Nathalie Marajo-Guthmuller, Conseillère de la Collectivité européenne d’Alsace, Vice-présidente du Parc Naturel Régional des Vosges du Nord et Professeur de lettres en collège

Cher.ère.s lecteur.rice.s, tout.e.s celleux qui me lisent,

Ces points médians, ces contractions néologiques ne rendent-ils pas la lecture plus ardue, l’écriture plus complexe, à l’heure où l’on recommande des polices de caractère sans sérif, uniformément espacées, pour les personnes dyslexiques, malvoyantes ou simplement âgées ?

 

Un niveau en français qui baisse…

Il est indéniable que le niveau d’orthographe, de syntaxe et de culture générale est en chute libre chez les jeunes Français, tout comme les facultés de compréhension des textes et la richesse du vocabulaire. Cette baisse du niveau de maîtrise de la langue française, qui s’accentue, trouve ses racines dans une pléthore de facteurs (aggravés par les inégalités socio-économiques et territoriales, particulièrement impactantes dans notre pays) :

  • la réduction drastique du nombre d’heures d’enseignement du français ces dernières décennies ; ainsi, entre 1968 et 2022, les écoliers et collégiens ont perdu 522 heures de français, soit deux années de formation, sans parler de la suppression des travaux en classes dédoublées (sauf exception en réseaux d’éducation prioritaire) ;
  • l’usage abusif et sans supervision des écrans, sans incitation à la lecture et aux sorties culturelles en parallèle ; en découlent des capacités d’attention et de concentration réduites, une culture générale très lacunaire ;
  • des moyens insuffisants pour gérer les élèves à besoins éducatifs particuliers, manques qui pénalisent les classes entières ;
  • des éléments structurels : remplacement des professeurs absents, formation inadaptée des enseignants, raréfaction du redoublement, réformes nombreuses, peu cohérentes…
  • une baisse des exigences, un nivellement par le bas …
  • un saupoudrage de disciplines enseignées très tôt, au détriment d’un apprentissage solide des fondamentaux ;
  • une ludicisation de l’enseignement, qui peut être une bonne chose, si elle ne s’oppose pas à l’acquisition des règles de grammaire, etc.

 

Le français, une langue éminemment vivante…

 

La langue française, si elle est malmenée notamment à l’écrit, est plus vivante que jamais. En effet, elle évolue très rapidement, s’enrichit de mots nouveaux que ce soit dans l’usage ou dans le dictionnaire, de mots issus parfois d’autres langues, qui la rendent plus universelle, n’en déplaise aux puristes ! Néanmoins, au niveau des échanges internationaux, elle ne peut rivaliser avec l’anglais.

 

Et l’écriture inclusive alors ?

Pour toutes ces raisons, rien que pour ne pas rendre la lecture et l’écriture plus difficiles aux élèves, je pense qu’il n’est pas opportun de complexifier encore une langue déjà très riche et subtile, sans la simplifier pour autant. Je suis contre la déculturation de nos élèves que cette langue nouvelle, artificielle, générerait.

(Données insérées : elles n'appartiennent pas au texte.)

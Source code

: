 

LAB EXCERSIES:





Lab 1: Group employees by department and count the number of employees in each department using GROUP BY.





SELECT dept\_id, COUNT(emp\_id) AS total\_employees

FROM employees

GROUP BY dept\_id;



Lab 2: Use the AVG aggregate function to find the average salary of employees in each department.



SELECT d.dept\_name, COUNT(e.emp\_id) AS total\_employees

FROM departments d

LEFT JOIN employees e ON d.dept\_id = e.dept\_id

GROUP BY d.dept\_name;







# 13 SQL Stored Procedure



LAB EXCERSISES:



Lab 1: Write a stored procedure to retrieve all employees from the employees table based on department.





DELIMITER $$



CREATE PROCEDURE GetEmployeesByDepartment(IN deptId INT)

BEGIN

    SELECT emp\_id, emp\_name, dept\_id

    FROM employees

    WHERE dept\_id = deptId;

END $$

En outre, je ne crois pas que le combat pour l’égalité femmes-hommes se situe dans les mots et trouverait une solution dans cette écriture qui se veut inclusive, mais oppose davantage encore les genres en refusant de les fusionner sous une forme unique. Le combat est ailleurs, plus sérieux, plus grave. Les mots n’ont pas de sexe ; ne les polluons pas avec un militantisme ici stérile, ne les prenons pas en otage. La langue évolue naturellement, via les usages, les modes, l’actualité, les innovations, mais pas à coup d’idéologie imposée. 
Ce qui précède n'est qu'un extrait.